Dalla cosiddetta “Questione di Mossul”, svoltasi tra il 1919 e il 1926, emerse tutto il provincialismo nostrano nella politica internazionale di allora e rappresentò un esempio eclatante per comprendere quanto il ceto dirigente politico di allora coniugasse anacronisticamente il prestigio internazionale con la conquista di inutili territori coloniali, mentre i dirigenti di classi politiche più moderne e lungimiranti, come quella inglese e quella statunitense, nonché francese, presero contezza dell’importanza di possedere fonti energetiche e materie prime innovative e fondamentali per lo sviluppo economico ed industriale, quale era ed è tuttora il petrolio.

Inoltre, dal succitato scontro politico-diplomatico si evinse quanto gli Usa fossero diventati superiori ai due contendenti alleati Francia e Gran Bretagna e quanto i primi rappresentassero il futuro al contrario delle altre due nazioni europee, le quali erano diventate il riflesso di un glorioso passato di supremazia politica, economica e militare che non esisteva più.

Non a caso la Seconda guerra mondiale fu vinta proprio grazie al decisivo intervento degli statunitensi, che con la loro economia e finanza si avviavano verso il dominio mondiale.

Per addentrarsi nei particolari del suddetto racconto storico, è necessario iniziare dal 1932, quando l’italiana Agip era diventata azionista della compagnia petrolifera britannica Bod, la quale, grazie ad una concessione del governo iracheno, aveva ottenuto il diritto allo sfruttamento dei giacimenti petroliferi presenti nella zona di Mossul.

Dopo solo due anni, l’Agip divenne l’azionista di maggioranza della Bod, prendendone il totale controllo e si accingeva ad iniziare le operazioni di estrazione del petrolio dal territorio di Mossul, che secondo degli studi effettuati sulla zona, era talmente abbondante di oro nero, che l’Italia non solo sarebbe diventata autosufficiente dal punto di vista energetico, ma si sarebbe perfino arricchita diventando una nazione esportatrice di petrolio.

Durante questo frangente storico, Mussolini manifestò tutta la sua miope politica internazionale, iniziando la campagna coloniale in Etiopia, che determinò un tale ingente investimento economico, da indurlo a vendere la Bod agli anglo-americani, i quali successivamente (quod erat demonstrandum), grazie all’estrazione di eccezionali quantità di petrolio, arricchirono la loro economia.

La politica estera mussoliniana, tanto ispirata ad una perniciosa ed inutile esibizione di potenza quanto condizionata da obiettivi propagandistici finalizzati ad esaltare la figura di “duce” di Mussolini, commise uno dei più gravi delitti per gli interessi economici reali dell’Italia, ossia la perdita degli abbondanti giacimenti petroliferi di Mossul, che avrebbero permesso di mettere una decisiva ipoteca sul futuro del suo sviluppo economico e sulla sua futura ricchezza.

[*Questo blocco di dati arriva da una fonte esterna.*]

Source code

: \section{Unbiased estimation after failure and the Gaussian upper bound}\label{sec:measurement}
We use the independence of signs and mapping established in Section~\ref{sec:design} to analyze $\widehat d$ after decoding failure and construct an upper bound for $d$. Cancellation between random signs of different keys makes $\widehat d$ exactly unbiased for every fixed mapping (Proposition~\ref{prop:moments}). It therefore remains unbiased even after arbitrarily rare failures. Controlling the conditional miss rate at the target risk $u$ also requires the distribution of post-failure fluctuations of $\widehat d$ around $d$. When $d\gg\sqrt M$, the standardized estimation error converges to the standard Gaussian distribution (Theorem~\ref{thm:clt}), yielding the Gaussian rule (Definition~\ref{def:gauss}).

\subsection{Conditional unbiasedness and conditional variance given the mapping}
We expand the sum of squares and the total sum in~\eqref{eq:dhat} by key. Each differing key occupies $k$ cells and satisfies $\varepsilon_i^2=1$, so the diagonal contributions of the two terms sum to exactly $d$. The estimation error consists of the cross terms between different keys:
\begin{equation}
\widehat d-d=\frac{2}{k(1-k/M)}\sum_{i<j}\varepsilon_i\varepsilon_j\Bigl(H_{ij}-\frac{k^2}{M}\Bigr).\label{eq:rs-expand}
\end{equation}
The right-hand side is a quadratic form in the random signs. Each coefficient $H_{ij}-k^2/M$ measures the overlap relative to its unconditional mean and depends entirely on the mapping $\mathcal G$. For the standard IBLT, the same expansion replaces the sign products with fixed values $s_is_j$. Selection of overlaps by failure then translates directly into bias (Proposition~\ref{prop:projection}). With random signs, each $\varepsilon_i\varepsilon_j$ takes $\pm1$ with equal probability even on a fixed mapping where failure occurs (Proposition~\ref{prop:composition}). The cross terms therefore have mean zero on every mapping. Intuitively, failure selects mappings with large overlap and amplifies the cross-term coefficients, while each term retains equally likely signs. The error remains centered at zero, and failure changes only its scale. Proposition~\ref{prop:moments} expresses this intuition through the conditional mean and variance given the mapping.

L’occasione perduta dell’affare di Mossul evidenzia e aiuta a comprendere, in modo palese, quanto il fascismo mostrò tutti i suoi caratteri di regime “vetusto”, che, privilegiando una politica internazionale colonialista, fu completamente indifferente all’esigenza indifferibile (per l’economia di una nazione moderna) di acquisire materie prime e fonti energetiche vitali per la nuova economia mondiale.

Tutto ciò avvenne in un contesto storico in cui tutte le potenze moderne avevano abbandonato la vetusta politica coloniale, considerandola inutilmente costosa e preferendo applicare una condizionante politica di controllo indiretto e di sfruttamento delle nazioni in via di sviluppo, ricche di risorse minerarie ed energetiche, ovviamente tramite la sudditanza delle loro classi dirigenti nei confronti delle grandi potenze, come d'altronde ancora oggi accade.

In nuce, mentre il regime fascista perpetrava la sua politica economica suicida, allo stesso tempo stava creando i presupposti per determinare quell’allontanamento politico dalle democrazie occidentali, che se da un lato nel 1935 sarebbe sfociato in vere e proprie sanzioni da parte della Società delle Nazioni nei confronti dell’Italia, dall’altro avrebbe indotto Mussolini a degenera verso la esiziale deriva dell’alleanza con il nazismo.